This Week in History
A Little Piece of Norway in Canada
For the week of Monday April 7, 2008
On April 9, 1940, Germany’s armed forces launched a surprise attack on Norway.
Once the active resistance was over, the Norwegian government looked to Canada to relocate the Royal Norwegian Air Force. Canada was seen as an ideal location due to its spaciousness and its close proximity to the United States, from whom Norway was purchasing planes. The Royal Norwegian Air Force’s training centre, ‘Little Norway,’ officially opened at Island Airport in Toronto on November 10, 1940.

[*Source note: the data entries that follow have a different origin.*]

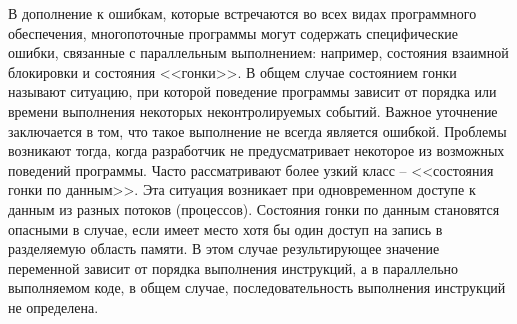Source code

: 


В дополнение к ошибкам, которые встречаются во всех видах программного обеспечения, многопоточные программы могут содержать специфические ошибки, связанные с параллельным выполнением: например, состояния взаимной блокировки и состояния <<гонки>>.
В общем случае состоянием гонки называют ситуацию, при которой поведение программы зависит от порядка или времени выполнения некоторых неконтролируемых событий.
Важное уточнение заключается в том, что такое выполнение не всегда является ошибкой.
Проблемы возникают тогда, когда разработчик не предусматривает некоторое из возможных поведений программы.
Часто рассматривают более узкий класс -- <<состояния гонки по данным>>. Эта ситуация возникает при одновременном доступе к данным из разных потоков (процессов).
Состояния гонки по данным становятся опасными в случае, если имеет место хотя бы один доступ на запись в разделяемую область памяти.
В этом случае результирующее значение переменной зависит от порядка выполнения инструкций, а в параллельно выполняемом коде, в общем случае, последовательность выполнения инструкций не определена.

The Royal Norwegian Air Force fought as independent units within England’s Royal Air Force, thus the training at Little Norway was synchronized with the British Commonwealth Air Training Plan. Upon completion of elementary training at Little Norway, students entered into the British Commonwealth Air Training Plan and were then posted to various training schools across Canada. Thirty-three hundred airmen in various capacities were trained at Little Norway during the war.
The first Norwegian unit, 330 (Norwegian) Squadron, Coastal Command, RAF went to Iceland in April 1941 and the first all-Norwegian fighter squadron 331 (Norwegian) Squadron, Fighter Command, RAF, went on active service in England in June 1941. Norwegian Squadrons 332 (Fighter Command) and 333 (Coastal Command) soon joined the Royal Air Force.
The Norwegian recruits received a very warm welcome from both the Canadians and the Americans. Many Canadian families and organizations took in the recruits and treated them like family during their time in Canada. Many of the Norwegian recruits ended up marrying Canadian girls and many others returned to Canada after the war.
Norwegian training in Canada during the Second World War was designated a National Historic Event in 2001.